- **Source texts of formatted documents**
=== Section Start ===

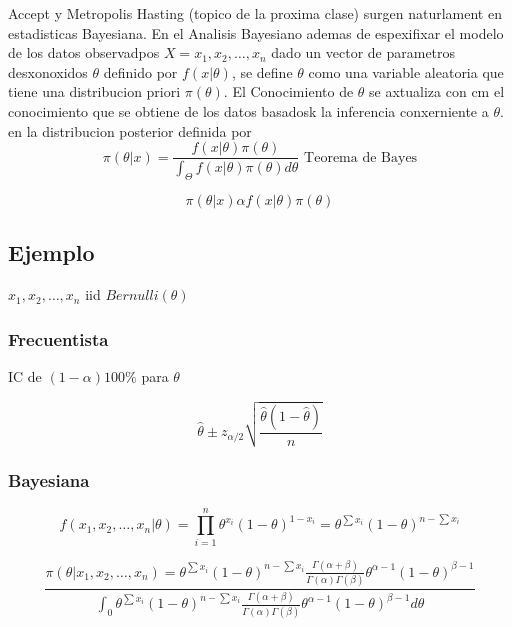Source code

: \documentclass[10pt, oneside]{article}
\begin{document}
Accept y Metropolis Hasting (topico de la proxima clase) surgen naturlament en estadisticas Bayesiana. En el Analisis Bayesiano
ademas de espexifixar el modelo de los datos observadpos $X = x_1, x_2, \ldots, x_n$ dado un vector de parametros desxonoxidos $\theta$
definido por $f(x|\theta)$, se define $\theta$ como una variable aleatoria que tiene una distribucion priori $\pi(\theta)$. El
Conocimiento de $\theta$ se axtualiza con cm el conocimiento que se obtiene de los datos basadosk la inferencia conxerniente a $\theta$.
en la distribucion posterior definida por
$$
	\pi(\theta|x) = \frac{f(x|\theta) \pi(\theta)}{\int_{\Theta} f(x|\theta) \pi(\theta) d\theta} \text{ Teorema de Bayes}
$$

$$
	\pi(\theta|x) \alpha f(x|\theta) \pi(\theta)
$$

\subsection{Ejemplo}

$x_1, x_2, \ldots, x_n$ iid $Bernulli(\theta)$

\subsubsection{Frecuentista}

IC de $(1-\alpha)100\%$ para $\theta$

$$
	\hat{\theta} \pm z_{\alpha/2} \sqrt{\frac{\hat{\theta}(1-\hat{\theta})}{n}}
$$


\subsubsection{Bayesiana}

$$
	f(x_1, x_2, \ldots, x_n|\theta) = \prod_{i=1}^{n} \theta^{x_i} (1-\theta)^{1-x_i} = \theta^{\sum x_i} (1-\theta)^{n-\sum x_i}
$$

$$
	\frac{\pi(\theta| x_1, x_2, \ldots, x_n) = \theta^{\sum x_i} (1-\theta)^{n-\sum x_i} \frac{\Gamma(\alpha + \beta)}{\Gamma(\alpha) \Gamma(\beta)}\theta^{\alpha - 1} (1-\theta)^{\beta - 1}}
	{\int_{0} \theta^{\sum x_i} (1-\theta)^{n-\sum x_i} \frac{\Gamma(\alpha + \beta)}{\Gamma(\alpha) \Gamma(\beta)}\theta^{\alpha - 1} (1-\theta)^{\beta - 1} d\theta}
$$
\end{document}
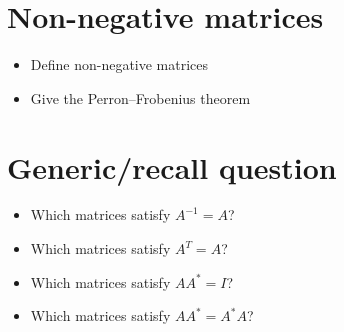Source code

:\documentclass[a4paper]{article}
\begin{document}
\section{Non-negative matrices}

\begin{itemize}
  \item Define non-negative matrices
  \item Give the Perron--Frobenius theorem
\end{itemize}

\section{Generic/recall question}

\begin{itemize}
  \item Which matrices satisfy $A^{-1} = A$?
  \item Which matrices satisfy $A^{T} = A$?
  \item Which matrices satisfy $AA^* = I$?
  \item Which matrices satisfy $AA^* = A^*A$?
\end{itemize}
\end{document}
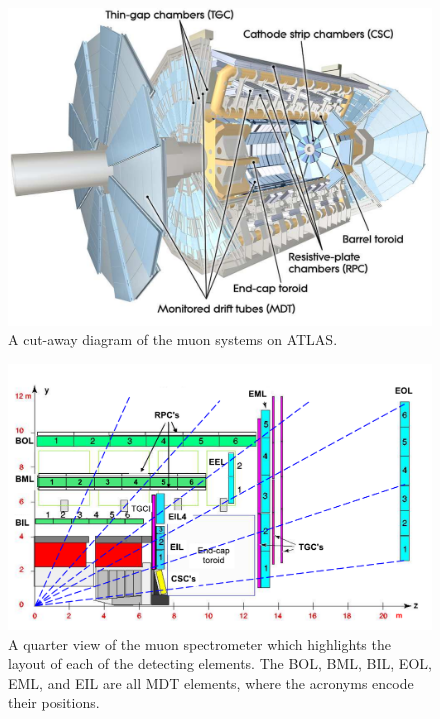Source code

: \begin{figure}[hbtp]
\includegraphics[width=\fullfig]{figures/muon_overview.pdf}
\caption{A cut-away diagram of the muon systems on \ac{ATLAS}.}
\label{fig:muon_overview}
\end{figure}

\begin{figure}[hbtp]
\includegraphics[width=\fullfig]{figures/muon_side_schematic.pdf}
\caption{A quarter view of the muon spectrometer which highlights the layout of each of the detecting elements. The BOL, BML, BIL, EOL, EML, and EIL are all \ac{MDT} elements, where the acronyms encode their positions.}
\label{fig:muon_side_schematic}
\end{figure}

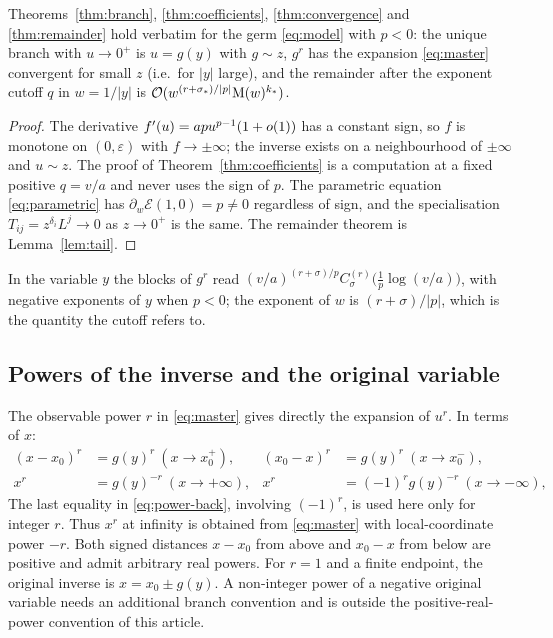 \begin{theorem}
\label{thm:endpoints}
Theorems~\ref{thm:branch}, \ref{thm:coefficients}, \ref{thm:convergence} and \ref{thm:remainder} hold verbatim for the germ \eqref{eq:model} with $p<0$: the unique branch with $u\to0^+$ is $u=g(y)$ with $g\sim z$, $g^r$ has the expansion \eqref{eq:master} convergent for small $z$ (i.e.\ for $|y|$ large), and the remainder after the exponent cutoff $q$ in $w=1/|y|$ is $\OO(w^{(r+\sigma_*)/|p|}\M(w)^{k_*})$.
\end{theorem}
\begin{proof}
The derivative $f'(u)=apu^{p-1}(1+\oo(1))$ has a constant sign, so $f$ is monotone on $(0,\varepsilon)$ with $f\to\pm\infty$; the inverse exists on a neighbourhood of $\pm\infty$ and $u\sim z$. The proof of Theorem~\ref{thm:coefficients} is a computation at a fixed positive $q=v/a$ and never uses the sign of $p$. The parametric equation \eqref{eq:parametric} has $\partial_w\mathcal E(1,0)=p\ne0$ regardless of sign, and the specialisation $T_{ij}=z^{\delta_i}L^j\to0$ as $z\to0^+$ is the same. The remainder theorem is Lemma~\ref{lem:tail}.
\end{proof}

In the variable $y$ the blocks of $g^r$ read $(v/a)^{(r+\sigma)/p}C^{(r)}_\sigma\bigl(\tfrac1p\log(v/a)\bigr)$, with negative exponents of $y$ when $p<0$; the exponent of $w$ is $(r+\sigma)/|p|$, which is the quantity the cutoff refers to.

\subsection{Powers of the inverse and the original variable}

The observable power $r$ in \eqref{eq:master} gives directly the expansion of $u^r$. In terms of $x$:
\begin{equation}
\begin{aligned}
 (x-x_0)^r&=g(y)^r\ (x\to x_0^+),& (x_0-x)^r&=g(y)^r\ (x\to x_0^-),\\
 x^r&=g(y)^{-r}\ (x\to+\infty),& x^r&=(-1)^rg(y)^{-r}\ (x\to-\infty),
\end{aligned}
 \label{eq:power-back}
\end{equation}
The last equality in \eqref{eq:power-back}, involving $(-1)^r$, is used here only for integer $r$. Thus $x^r$ at infinity is obtained from \eqref{eq:master} with local-coordinate power $-r$. Both signed distances $x-x_0$ from above and $x_0-x$ from below are positive and admit arbitrary real powers. For $r=1$ and a finite endpoint, the original inverse is $x=x_0\pm g(y)$. A non-integer power of a negative original variable needs an additional branch convention and is outside the positive-real-power convention of this article.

=== Section End ===

- **TRY IT**
Where a line in the entries holds "ldots", copy that line.

- **ANSWER TO THIS PROBLEM**
ademas de espexifixar el modelo de los datos observadpos $X = x_1, x_2, \ldots, x_n$ dado un vector de parametros desxonoxidos $\theta$
$x_1, x_2, \ldots, x_n$ iid $Bernulli(\theta)$
	f(x_1, x_2, \ldots, x_n|\theta) = \prod_{i=1}^{n} \theta^{x_i} (1-\theta)^{1-x_i} = \theta^{\sum x_i} (1-\theta)^{n-\sum x_i}
	\frac{\pi(\theta| x_1, x_2, \ldots, x_n) = \theta^{\sum x_i} (1-\theta)^{n-\sum x_i} \frac{\Gamma(\alpha + \beta)}{\Gamma(\alpha) \Gamma(\beta)}\theta^{\alpha - 1} (1-\theta)^{\beta - 1}}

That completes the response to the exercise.